Un revers judiciaire pour l'exécutif
Le 29 juin, la Cour suprême des États-Unis a jugé illégale la révocation de Lisa Cook, nommée par le président Joe Biden. L'administration Trump avait tenté de la destituer en invoquant des motifs politiques, mais la Cour a estimé que la loi fédérale protégeant l'indépendance de la Fed interdisait un tel renvoi sans juste cause. Cette décision a été saluée par les défenseurs de l'autonomie de la banque centrale, mais a suscité la colère des partisans d'un contrôle plus étroit du pouvoir exécutif sur la politique monétaire.
Une nouvelle stratégie des alliés de Trump
Désormais, les soutiens de Donald Trump, tant au Congrès que dans les cercles conservateurs, multiplient les pressions pour modifier la composition et les pouvoirs du conseil des gouverneurs de la Fed. Selon des sources proches du dossier, plusieurs voies sont explorées : une révision législative des conditions de destitution des gouverneurs, une réduction de la durée des mandats, ou encore la nomination de nouveaux membres plus alignés sur les orientations politiques de l'ancien président. L'objectif affiché est de « rendre la Fed plus réactive aux besoins de l'économie réelle », selon un porte-parole d'un groupe de réflexion proche de l'administration Trump.
Les enjeux pour l'indépendance de la Fed
Cette nouvelle offensive ravive les inquiétudes quant à l'indépendance de la banque centrale américaine. Depuis sa création, la Fed est conçue pour agir sans ingérence politique, afin de garantir la stabilité des prix et le plein emploi. Les tentatives répétées de l'exécutif pour influencer ses décisions sont perçues par de nombreux économistes comme une menace pour la crédibilité de l'institution.
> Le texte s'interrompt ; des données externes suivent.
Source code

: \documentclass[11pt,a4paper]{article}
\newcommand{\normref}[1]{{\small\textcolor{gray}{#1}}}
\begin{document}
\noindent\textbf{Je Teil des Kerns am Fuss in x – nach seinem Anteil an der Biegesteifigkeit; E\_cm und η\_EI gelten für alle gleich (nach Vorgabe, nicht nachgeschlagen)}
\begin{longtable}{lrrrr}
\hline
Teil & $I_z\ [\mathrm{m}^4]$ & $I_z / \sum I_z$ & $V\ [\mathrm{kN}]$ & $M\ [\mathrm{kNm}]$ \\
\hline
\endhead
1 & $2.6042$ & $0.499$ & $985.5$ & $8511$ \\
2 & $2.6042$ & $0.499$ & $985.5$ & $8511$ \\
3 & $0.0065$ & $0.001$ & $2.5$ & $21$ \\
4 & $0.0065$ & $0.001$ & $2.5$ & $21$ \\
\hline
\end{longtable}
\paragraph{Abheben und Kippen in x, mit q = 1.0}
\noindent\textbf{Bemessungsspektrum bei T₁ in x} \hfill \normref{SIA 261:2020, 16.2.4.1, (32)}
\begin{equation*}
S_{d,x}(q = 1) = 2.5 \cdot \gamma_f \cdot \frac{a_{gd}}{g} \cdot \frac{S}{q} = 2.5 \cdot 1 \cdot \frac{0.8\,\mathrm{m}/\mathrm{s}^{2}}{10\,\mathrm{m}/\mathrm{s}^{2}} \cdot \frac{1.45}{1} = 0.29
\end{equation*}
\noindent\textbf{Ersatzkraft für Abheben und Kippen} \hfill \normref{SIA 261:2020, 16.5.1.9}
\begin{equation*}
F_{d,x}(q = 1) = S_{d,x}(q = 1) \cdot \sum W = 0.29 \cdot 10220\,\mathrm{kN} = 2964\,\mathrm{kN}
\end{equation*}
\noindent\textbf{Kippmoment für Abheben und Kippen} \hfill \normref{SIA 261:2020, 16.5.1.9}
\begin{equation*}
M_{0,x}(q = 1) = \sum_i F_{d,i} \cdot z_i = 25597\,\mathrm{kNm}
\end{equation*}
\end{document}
Lisa Cook, dont le mandat court jusqu'en 2026, reste en poste, mais les pressions politiques pourraient affecter le climat de travail et la capacité de la Fed à mener une politique monétaire apaisée.
Réactions et perspectives
Du côté démocrate, plusieurs élus ont dénoncé cette nouvelle offensive, y voyant une tentative de saper l'autorité de la Fed. Le président de la commission bancaire du Sénat a appelé à une audition urgente pour faire le point sur ces manœuvres. De son côté, la présidente de la Fed, Janet Yellen, a rappelé dans une déclaration publique l'importance de préserver l'indépendance de l'institution, sans commenter directement les actions des alliés de Trump.
Alors que les marchés financiers suivent de près ces développements, la question de l'autonomie de la banque centrale américaine reste au cœur des débats politiques. Les prochaines semaines pourraient être décisives pour l'avenir de la Fed et de sa gouvernance.